## [The problem]
Copy whichever lines of the data hold the word "characters".

━━━ The records ━━━

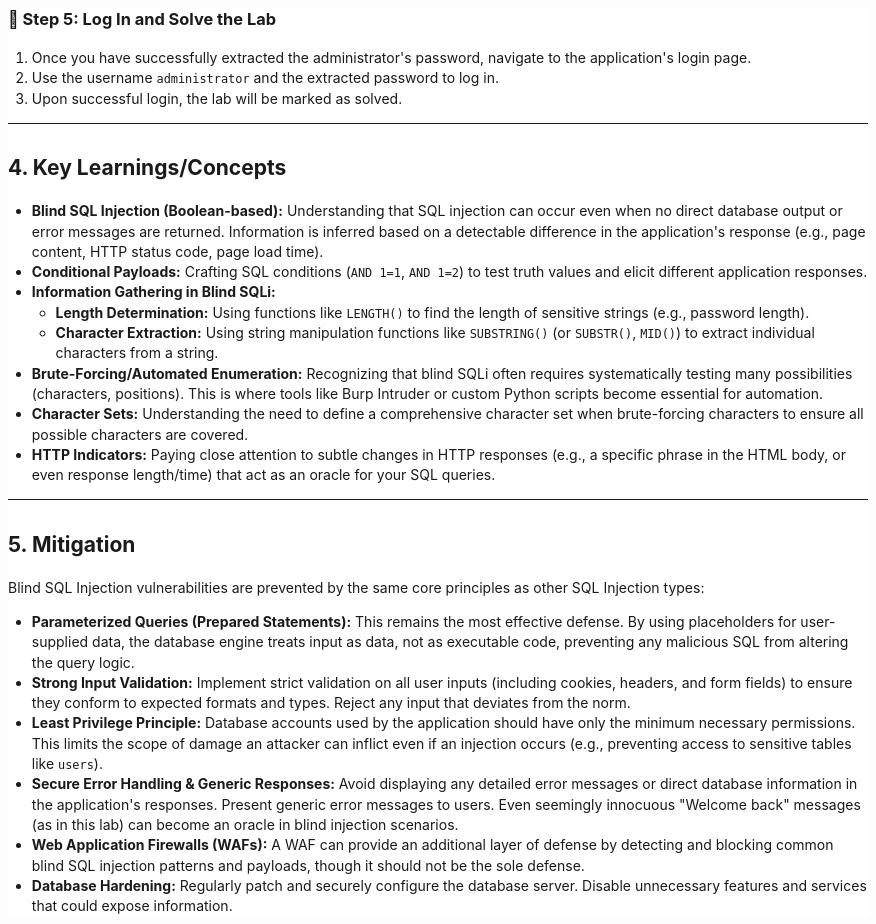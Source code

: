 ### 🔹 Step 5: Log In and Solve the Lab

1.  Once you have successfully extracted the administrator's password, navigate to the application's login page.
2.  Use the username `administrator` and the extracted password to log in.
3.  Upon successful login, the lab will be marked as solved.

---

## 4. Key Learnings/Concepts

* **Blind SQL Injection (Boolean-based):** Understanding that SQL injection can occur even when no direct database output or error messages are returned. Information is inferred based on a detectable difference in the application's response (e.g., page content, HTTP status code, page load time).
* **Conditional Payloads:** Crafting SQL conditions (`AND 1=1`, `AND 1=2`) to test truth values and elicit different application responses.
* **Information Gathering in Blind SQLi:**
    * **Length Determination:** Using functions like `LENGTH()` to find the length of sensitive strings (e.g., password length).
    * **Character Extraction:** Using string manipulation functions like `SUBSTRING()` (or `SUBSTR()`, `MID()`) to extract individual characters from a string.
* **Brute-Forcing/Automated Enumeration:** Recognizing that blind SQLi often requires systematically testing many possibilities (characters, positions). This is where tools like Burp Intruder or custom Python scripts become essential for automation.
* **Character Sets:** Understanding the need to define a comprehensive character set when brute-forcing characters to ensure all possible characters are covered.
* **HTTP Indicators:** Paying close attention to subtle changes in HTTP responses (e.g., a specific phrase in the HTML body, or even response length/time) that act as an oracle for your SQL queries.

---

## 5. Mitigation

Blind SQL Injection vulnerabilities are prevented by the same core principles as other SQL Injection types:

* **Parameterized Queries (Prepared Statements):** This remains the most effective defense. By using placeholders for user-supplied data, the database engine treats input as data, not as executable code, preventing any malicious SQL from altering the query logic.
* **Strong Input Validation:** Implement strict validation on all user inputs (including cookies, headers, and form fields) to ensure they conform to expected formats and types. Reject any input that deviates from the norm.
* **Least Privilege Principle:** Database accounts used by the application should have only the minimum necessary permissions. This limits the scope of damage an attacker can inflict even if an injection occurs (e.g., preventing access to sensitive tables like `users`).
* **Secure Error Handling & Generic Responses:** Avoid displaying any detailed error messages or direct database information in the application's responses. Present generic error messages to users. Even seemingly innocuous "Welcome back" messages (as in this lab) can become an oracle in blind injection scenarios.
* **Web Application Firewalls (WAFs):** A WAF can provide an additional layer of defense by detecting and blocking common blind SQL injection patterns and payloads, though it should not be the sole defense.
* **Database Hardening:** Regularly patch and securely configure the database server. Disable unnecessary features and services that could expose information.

━━━
━━━ The records ━━━

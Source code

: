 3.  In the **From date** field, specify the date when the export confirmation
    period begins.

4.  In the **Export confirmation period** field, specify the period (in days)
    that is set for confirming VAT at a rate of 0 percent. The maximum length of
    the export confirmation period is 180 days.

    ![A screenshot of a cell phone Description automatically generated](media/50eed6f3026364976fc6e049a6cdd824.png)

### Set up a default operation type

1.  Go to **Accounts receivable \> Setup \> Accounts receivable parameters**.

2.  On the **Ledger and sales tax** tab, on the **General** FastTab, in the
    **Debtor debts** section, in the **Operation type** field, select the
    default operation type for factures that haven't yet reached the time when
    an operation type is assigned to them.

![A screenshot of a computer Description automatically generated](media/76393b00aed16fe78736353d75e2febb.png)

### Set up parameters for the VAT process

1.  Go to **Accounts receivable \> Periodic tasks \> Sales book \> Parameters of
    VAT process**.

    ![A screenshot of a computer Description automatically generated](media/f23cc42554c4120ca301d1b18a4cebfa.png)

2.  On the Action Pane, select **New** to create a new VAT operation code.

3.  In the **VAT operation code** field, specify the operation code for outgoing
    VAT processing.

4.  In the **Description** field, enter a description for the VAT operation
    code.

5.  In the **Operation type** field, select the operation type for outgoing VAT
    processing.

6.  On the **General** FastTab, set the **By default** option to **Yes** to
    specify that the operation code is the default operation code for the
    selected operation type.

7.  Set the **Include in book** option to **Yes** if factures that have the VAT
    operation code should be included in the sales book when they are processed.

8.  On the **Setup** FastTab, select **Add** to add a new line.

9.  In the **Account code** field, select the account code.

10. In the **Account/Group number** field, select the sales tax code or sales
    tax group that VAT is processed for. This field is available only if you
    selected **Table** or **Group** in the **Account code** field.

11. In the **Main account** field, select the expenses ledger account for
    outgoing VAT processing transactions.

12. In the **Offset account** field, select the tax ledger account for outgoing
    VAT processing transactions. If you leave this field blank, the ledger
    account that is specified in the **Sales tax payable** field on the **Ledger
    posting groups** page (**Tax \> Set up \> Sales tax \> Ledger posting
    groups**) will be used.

━━━

## [Result]
    * **Character Extraction:** Using string manipulation functions like `SUBSTRING()` (or `SUBSTR()`, `MID()`) to extract individual characters from a string.
* **Brute-Forcing/Automated Enumeration:** Recognizing that blind SQLi often requires systematically testing many possibilities (characters, positions). This is where tools like Burp Intruder or custom Python scripts become essential for automation.
* **Character Sets:** Understanding the need to define a comprehensive character set when brute-forcing characters to ensure all possible characters are covered.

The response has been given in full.